• _Task brief_: Pull every line holding the string "sure" from the records below.

• _Entries taken from a collection_:
<<<<

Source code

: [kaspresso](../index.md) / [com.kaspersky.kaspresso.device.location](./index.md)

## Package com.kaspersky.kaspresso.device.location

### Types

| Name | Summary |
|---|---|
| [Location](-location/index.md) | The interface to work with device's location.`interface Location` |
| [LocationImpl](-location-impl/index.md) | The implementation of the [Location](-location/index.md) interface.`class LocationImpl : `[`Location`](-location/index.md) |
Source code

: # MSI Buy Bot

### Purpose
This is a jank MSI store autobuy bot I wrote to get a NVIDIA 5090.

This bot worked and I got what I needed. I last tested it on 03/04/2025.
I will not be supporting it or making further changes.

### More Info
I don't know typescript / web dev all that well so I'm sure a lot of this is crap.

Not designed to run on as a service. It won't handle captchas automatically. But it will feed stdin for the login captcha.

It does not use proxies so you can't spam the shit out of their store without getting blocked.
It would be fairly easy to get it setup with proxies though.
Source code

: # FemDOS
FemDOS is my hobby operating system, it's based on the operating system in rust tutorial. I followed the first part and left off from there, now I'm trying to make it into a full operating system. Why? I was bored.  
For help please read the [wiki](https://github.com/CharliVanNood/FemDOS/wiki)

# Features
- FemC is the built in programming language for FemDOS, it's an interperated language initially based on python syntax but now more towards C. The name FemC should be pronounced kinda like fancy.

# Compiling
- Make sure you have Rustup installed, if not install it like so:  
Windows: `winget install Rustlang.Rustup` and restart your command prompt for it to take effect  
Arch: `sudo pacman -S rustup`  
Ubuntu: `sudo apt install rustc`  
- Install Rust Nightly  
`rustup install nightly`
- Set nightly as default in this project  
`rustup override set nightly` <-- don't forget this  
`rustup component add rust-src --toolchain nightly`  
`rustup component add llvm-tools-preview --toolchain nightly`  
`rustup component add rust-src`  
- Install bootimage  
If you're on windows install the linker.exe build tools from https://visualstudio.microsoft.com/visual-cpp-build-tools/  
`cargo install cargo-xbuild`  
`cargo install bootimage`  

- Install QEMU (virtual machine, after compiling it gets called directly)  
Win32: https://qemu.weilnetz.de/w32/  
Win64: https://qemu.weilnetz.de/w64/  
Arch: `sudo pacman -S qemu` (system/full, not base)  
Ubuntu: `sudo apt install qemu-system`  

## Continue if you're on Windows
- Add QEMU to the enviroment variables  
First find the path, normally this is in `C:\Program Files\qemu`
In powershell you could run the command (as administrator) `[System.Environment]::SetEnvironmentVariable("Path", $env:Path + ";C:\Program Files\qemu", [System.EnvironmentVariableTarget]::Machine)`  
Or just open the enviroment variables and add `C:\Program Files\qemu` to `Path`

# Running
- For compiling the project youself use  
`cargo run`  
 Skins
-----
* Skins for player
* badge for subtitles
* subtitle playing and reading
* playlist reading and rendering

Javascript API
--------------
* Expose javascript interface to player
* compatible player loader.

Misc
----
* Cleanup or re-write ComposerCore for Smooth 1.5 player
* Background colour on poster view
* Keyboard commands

>>>>

• _Output below_:
I don't know typescript / web dev all that well so I'm sure a lot of this is crap.
- Make sure you have Rustup installed, if not install it like so:  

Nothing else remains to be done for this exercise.